L’UDC Suisse exprime son opposition ferme au protocole de modification de l’accord entre la Suisse et l’Union européenne relatif à l’échange automatique d’informations. Cette mise à jour étend les obligations de déclaration et impose des contraintes administratives et financières supplémentaires, alourdissant notamment la charge de l’Administration fédérale des contributions (AFC). En outre, l’UE cherche indirectement à s’immiscer progressivement dans notre système fiscal, ce qui constitue une menace réelle pour notre souveraineté.

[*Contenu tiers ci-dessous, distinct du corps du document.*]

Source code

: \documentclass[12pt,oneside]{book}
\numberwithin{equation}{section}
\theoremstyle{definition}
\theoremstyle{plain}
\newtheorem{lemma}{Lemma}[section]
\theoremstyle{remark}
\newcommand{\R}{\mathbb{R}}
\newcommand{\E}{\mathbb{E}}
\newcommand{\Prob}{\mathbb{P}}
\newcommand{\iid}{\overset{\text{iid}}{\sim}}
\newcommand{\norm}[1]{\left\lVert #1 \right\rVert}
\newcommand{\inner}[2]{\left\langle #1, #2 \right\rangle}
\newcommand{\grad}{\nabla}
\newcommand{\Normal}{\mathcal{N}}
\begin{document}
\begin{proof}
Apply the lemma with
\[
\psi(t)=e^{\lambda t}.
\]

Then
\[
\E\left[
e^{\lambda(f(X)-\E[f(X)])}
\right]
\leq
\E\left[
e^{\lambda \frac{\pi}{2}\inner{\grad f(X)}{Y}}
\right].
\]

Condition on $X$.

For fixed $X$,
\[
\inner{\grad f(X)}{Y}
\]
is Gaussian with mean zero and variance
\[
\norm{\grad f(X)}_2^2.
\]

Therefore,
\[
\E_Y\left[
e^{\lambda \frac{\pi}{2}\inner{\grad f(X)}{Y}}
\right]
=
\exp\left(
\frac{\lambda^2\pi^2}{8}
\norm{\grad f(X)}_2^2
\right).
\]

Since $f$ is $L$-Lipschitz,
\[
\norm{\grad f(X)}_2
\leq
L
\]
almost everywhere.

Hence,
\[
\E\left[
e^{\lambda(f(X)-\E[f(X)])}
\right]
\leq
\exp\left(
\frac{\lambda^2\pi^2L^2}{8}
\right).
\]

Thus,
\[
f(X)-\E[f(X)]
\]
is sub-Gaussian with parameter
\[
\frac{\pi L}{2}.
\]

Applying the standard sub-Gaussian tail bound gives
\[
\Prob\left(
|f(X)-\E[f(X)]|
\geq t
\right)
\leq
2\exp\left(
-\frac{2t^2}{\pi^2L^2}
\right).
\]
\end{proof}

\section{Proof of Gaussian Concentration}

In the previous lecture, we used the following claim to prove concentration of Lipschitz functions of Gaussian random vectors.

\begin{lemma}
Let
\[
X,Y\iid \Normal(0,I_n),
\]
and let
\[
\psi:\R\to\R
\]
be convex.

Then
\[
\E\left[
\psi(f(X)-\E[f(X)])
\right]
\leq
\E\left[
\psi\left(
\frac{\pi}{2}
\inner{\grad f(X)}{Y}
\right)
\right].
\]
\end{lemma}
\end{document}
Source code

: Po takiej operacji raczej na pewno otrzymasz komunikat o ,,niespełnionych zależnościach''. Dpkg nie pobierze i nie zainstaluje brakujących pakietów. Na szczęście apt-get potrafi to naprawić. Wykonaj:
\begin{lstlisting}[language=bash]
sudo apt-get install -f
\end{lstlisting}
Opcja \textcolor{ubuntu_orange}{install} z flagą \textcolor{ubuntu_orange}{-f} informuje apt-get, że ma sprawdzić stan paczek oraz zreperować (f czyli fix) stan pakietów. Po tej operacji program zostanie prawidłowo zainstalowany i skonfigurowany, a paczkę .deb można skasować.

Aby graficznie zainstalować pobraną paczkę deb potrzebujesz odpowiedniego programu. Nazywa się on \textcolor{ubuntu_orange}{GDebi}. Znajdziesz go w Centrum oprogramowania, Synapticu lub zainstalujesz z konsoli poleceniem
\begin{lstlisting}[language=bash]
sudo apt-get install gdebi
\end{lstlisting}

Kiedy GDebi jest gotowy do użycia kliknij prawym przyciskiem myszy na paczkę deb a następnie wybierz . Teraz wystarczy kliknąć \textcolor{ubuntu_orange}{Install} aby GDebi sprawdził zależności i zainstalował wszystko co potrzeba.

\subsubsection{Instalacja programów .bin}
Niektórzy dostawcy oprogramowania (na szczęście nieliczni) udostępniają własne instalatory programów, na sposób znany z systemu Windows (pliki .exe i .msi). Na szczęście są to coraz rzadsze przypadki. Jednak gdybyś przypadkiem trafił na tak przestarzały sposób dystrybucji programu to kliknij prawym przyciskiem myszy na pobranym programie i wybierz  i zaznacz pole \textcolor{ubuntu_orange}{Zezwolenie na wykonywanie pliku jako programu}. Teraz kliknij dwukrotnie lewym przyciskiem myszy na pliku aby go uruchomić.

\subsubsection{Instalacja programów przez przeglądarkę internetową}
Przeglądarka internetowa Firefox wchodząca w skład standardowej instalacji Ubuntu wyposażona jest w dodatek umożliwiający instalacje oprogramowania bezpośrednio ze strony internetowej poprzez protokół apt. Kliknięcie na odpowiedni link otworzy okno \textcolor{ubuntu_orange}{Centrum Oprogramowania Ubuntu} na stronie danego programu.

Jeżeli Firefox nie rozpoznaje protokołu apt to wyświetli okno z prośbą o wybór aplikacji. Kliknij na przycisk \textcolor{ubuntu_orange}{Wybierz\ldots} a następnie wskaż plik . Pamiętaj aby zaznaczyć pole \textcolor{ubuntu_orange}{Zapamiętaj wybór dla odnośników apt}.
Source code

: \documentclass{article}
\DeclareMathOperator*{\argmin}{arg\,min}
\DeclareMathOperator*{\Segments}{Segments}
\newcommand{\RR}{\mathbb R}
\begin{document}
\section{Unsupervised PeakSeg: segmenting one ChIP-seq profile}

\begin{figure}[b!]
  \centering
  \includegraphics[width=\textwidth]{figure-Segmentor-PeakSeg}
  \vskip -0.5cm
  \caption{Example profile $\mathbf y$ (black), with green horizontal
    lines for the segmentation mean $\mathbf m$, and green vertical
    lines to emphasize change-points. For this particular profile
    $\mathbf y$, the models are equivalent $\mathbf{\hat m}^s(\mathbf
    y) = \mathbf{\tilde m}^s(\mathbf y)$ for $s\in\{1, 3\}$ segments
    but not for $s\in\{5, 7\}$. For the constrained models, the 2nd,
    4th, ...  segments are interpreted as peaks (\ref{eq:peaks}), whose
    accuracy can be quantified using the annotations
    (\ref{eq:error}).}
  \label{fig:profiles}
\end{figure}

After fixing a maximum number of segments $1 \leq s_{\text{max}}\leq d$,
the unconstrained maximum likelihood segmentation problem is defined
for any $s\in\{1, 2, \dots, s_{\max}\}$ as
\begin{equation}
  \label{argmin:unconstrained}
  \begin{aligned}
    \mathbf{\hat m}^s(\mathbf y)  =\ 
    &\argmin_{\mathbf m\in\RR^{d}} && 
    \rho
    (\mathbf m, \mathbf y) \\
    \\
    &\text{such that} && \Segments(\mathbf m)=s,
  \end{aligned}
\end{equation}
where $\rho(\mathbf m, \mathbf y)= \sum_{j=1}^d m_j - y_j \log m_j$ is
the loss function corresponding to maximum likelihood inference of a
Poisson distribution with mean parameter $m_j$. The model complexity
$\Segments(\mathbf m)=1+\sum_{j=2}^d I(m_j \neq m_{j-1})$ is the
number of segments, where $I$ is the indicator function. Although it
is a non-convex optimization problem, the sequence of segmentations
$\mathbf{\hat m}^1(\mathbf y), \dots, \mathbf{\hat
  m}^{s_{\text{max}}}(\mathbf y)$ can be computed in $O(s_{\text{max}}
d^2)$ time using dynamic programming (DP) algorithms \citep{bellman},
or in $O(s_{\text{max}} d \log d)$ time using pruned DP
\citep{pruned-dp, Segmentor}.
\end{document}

En 2022, l’OCDE a publié une mise à jour de la norme internationale d’échanges automatiques de renseignements relatifs aux comptes financiers. Cette-dernière mise à jour étend certaines obligations de déclaration et clarifie notamment le traitement des entités à but non lucratif, des comptes en monnaie électronique et des comptes de consignation de capital. Avec l’UE, la Suisse met en œuvre cette norme par le biais d’un accord bilatéral qui a fait l’objet d’une révision pour tenir compte des développements internationaux. L’UE a parallèlement subordonné le maintien de l’accord à de nouvelles dispositions relatives à l’assistance au recouvrement de créances fiscales. L’assistance a alors pu être limitée au seul domaine de la TVA.
L’UDC Suisse tient à rappeler son opposition de principe à l’échange automatique de renseignements. Cette pratique péjore les fondements d’un État de droit libéral et fait peser des risques permanents sur la protection des données, malgré les mises à jour annoncées. Il n’est dès lors pas acceptable d’entamer une nouvelle érosion de notre souveraineté en étendant les obligations de déclaration. Par ailleurs, la mise à jour des normes et l’accord EAR CH-UE alourdissent la charge de l’AFC et génèrent des coûts supplémentaires, sans prévoir de réelles possibilités d’allègements pour les PME.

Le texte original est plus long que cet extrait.